* Exercise *
Work out how many lines below contain "calculated", then write only that number.

── Input for this task ──

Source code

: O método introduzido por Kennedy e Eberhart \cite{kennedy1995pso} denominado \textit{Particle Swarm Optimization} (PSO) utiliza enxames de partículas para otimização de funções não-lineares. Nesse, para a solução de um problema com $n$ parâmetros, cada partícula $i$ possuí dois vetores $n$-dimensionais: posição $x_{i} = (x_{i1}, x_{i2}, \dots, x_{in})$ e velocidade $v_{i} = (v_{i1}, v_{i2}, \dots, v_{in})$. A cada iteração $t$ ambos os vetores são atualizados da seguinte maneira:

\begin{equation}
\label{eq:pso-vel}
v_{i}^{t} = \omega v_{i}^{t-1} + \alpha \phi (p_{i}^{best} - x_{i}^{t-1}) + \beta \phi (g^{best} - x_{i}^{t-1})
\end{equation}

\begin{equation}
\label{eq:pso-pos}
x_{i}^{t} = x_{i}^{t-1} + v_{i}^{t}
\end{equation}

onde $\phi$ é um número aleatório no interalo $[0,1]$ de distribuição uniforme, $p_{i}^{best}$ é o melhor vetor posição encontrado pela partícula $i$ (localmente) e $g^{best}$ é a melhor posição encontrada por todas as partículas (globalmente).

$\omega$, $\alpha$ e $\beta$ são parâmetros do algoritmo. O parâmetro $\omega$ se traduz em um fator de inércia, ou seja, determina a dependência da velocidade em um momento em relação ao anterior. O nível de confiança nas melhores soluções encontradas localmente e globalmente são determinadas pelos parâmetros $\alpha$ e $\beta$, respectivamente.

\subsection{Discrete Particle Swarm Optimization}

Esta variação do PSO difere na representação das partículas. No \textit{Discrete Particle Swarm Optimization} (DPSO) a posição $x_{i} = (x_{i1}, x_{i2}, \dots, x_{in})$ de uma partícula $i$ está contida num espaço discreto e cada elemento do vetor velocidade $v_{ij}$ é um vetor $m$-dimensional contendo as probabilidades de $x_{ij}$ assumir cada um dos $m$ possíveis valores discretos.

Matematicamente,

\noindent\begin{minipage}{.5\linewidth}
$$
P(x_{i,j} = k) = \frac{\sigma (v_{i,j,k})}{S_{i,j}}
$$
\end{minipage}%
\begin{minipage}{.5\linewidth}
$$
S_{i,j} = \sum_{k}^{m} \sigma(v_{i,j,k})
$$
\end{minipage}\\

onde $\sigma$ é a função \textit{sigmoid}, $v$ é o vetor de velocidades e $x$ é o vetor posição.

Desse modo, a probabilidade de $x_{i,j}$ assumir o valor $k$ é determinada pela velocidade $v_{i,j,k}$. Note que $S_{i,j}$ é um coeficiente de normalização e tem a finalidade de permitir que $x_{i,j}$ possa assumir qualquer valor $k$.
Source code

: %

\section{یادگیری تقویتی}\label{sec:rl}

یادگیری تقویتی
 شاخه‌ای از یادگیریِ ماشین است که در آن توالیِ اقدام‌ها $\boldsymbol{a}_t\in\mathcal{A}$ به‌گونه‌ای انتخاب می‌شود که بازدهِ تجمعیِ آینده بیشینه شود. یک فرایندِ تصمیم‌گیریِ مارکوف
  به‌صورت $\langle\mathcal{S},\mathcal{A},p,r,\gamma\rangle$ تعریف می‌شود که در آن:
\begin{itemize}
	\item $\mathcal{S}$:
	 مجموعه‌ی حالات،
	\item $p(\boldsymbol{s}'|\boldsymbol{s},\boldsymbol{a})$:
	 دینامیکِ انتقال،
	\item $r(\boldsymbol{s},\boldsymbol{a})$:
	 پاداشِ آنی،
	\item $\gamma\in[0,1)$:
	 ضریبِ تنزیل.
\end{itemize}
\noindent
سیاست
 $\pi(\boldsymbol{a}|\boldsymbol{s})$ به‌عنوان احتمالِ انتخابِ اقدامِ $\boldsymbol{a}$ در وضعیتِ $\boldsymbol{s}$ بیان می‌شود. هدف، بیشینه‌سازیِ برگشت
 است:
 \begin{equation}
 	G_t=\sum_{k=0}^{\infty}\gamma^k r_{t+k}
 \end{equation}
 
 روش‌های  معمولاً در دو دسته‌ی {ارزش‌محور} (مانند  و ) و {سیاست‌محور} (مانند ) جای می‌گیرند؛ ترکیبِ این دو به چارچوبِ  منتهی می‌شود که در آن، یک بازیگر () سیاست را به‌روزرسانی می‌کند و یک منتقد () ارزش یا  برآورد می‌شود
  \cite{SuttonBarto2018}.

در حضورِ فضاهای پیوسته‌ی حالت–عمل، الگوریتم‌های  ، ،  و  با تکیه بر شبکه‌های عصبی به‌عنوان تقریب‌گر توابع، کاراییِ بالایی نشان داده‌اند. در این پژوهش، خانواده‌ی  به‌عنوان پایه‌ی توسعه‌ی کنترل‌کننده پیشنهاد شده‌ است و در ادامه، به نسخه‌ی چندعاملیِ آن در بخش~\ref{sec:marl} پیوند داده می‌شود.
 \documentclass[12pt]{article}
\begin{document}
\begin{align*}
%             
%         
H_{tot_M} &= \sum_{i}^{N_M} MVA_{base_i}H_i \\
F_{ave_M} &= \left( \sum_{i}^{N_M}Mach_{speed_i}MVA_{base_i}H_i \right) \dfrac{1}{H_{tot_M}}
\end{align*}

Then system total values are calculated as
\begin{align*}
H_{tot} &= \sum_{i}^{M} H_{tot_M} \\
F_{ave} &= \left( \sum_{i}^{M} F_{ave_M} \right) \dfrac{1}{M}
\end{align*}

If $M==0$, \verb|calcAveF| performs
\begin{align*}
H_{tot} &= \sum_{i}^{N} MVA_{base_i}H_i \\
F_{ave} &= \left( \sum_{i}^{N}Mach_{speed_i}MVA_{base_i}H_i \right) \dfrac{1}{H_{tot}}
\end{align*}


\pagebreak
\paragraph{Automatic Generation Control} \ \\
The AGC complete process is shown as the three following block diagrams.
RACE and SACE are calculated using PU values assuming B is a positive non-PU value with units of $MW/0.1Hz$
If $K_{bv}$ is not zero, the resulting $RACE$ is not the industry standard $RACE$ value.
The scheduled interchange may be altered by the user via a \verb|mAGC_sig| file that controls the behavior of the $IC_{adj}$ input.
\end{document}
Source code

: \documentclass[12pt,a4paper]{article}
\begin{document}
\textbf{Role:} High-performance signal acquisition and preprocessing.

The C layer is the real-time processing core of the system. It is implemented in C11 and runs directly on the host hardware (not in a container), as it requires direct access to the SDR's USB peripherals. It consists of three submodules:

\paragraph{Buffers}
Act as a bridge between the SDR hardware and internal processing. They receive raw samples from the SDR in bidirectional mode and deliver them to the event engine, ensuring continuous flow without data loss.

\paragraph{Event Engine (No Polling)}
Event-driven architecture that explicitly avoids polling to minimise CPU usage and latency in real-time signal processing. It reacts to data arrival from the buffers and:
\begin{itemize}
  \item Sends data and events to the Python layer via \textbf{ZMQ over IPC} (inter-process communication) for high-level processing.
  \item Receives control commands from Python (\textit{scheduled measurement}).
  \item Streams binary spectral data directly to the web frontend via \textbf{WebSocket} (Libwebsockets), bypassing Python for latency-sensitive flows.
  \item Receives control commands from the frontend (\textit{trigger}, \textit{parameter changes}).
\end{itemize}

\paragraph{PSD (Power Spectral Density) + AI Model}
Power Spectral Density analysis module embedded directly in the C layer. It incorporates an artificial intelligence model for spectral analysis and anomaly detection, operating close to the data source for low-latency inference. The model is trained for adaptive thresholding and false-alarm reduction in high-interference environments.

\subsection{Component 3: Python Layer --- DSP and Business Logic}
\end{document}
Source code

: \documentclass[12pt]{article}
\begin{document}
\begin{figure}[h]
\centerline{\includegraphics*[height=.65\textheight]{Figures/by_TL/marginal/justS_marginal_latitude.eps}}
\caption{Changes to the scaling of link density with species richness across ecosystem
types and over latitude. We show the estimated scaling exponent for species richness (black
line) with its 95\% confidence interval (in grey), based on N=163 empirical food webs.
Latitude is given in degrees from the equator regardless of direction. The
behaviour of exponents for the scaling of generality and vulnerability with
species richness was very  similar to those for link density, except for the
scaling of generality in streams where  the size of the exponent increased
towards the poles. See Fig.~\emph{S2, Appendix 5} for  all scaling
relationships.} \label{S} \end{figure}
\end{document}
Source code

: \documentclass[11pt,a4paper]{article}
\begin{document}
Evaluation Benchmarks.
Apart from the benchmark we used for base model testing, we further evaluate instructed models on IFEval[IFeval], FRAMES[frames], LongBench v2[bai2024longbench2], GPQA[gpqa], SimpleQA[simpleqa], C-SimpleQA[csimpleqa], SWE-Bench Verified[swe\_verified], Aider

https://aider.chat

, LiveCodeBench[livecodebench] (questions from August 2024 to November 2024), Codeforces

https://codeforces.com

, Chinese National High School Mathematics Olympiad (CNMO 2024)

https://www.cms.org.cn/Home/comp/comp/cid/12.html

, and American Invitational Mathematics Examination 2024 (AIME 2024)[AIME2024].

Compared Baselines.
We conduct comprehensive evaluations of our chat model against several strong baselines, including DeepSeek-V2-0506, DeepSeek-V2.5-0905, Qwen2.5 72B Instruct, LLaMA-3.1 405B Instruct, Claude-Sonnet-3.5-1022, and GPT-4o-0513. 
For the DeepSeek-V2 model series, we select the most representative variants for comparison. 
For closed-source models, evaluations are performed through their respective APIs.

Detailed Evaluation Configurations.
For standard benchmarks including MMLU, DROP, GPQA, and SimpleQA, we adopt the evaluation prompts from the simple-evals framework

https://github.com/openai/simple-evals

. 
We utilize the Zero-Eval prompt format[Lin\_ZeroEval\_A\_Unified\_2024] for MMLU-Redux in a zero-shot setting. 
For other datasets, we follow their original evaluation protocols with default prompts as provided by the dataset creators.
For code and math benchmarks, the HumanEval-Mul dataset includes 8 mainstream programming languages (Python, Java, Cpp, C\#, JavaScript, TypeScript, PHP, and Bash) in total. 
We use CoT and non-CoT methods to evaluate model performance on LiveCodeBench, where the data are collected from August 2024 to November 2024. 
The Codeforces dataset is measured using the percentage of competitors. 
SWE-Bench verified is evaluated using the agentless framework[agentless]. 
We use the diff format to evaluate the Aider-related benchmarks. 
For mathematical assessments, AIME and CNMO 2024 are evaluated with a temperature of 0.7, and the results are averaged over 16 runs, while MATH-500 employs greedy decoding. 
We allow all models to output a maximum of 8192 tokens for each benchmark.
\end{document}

───

* Output for this task *
2